The hypothalamic-pituitary-adrenal-axis (HPA) responds to signals of stress, releasing a hormone called cortisol. Cortisol works to increase blood sugar and aid in your bodies metabolism. Great in short bursts, like when the clock is ticking on an assignment or you’re preparing for an interview.
If stress from work is constant, problems with your partner go unresolved, end up exposing your brain and body to chronic stress. Once you’ve reached this level, your brain size, structure, and functions can change.
A persistent release of cortisol ends up rewiring the neural connections in your amygdala, center of your brain’s fight-or-flight response. As the release of cortisol continues the hippocampus, associated with learning and the consolidation of memory begins to atrophy. Worse, the hippocampus acts as a regulator for the HPA. The deterioration inhibits your response to stress, creating a vicious circle.

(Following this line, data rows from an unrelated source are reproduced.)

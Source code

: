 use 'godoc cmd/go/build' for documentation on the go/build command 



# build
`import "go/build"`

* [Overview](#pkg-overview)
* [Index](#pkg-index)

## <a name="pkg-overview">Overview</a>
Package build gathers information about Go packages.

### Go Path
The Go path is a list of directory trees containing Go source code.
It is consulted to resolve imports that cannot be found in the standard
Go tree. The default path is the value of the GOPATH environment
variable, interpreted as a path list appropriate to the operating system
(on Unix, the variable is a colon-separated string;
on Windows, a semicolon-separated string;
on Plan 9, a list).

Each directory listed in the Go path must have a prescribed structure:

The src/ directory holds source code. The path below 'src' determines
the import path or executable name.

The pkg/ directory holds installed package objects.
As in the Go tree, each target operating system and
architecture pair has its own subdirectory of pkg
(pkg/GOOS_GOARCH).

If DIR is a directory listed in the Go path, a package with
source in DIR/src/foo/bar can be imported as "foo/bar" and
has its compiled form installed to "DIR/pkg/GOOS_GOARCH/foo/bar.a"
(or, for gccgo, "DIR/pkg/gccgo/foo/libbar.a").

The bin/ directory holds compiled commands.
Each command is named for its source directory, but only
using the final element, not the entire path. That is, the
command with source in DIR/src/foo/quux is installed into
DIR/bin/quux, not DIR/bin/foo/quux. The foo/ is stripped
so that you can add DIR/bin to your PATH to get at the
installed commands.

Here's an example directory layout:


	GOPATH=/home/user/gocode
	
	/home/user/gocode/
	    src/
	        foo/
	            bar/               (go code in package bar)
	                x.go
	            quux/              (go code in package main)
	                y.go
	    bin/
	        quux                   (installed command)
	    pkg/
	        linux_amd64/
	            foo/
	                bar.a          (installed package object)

The prefrontal cortex (PFC), correlated with expression of personality, decision making, and the moderation of social behaviors, shrinks under prolonged exposure to cortisol. But, the damage doesn’t stop with the PFC. Cortisol suspends the growth of new brains cells in the hippocampus and the loss of synaptic connections in the brain. Another hit to memory consolidation.
The combination of effects from chronic stress opens the door to more severe issues like alzheimer’s, depression, and heart disease. Not to mention the loss of income and time associated with poor memory consolidation and a difficult time learning.
Not all is lost for individuals who’ve experienced chronic stress. Several studies have shown that the effects of prolonged cortisol exposure can be reduced or even negated with the proper response.
Some of the best tools for stress management are moderate exercise and meditation. Both promote activity in the hippocampus, as well as a bevy of other benefits.
Exercise has been shown to improve mood, boost energy, facilitate better sleep, release endorphins to help combat stress, as well as a myriad of physical benefits.
Meditation works in a similar fashion, increasing self awareness, reducing stress, improving concentration, and benefits for the cardiovascular system.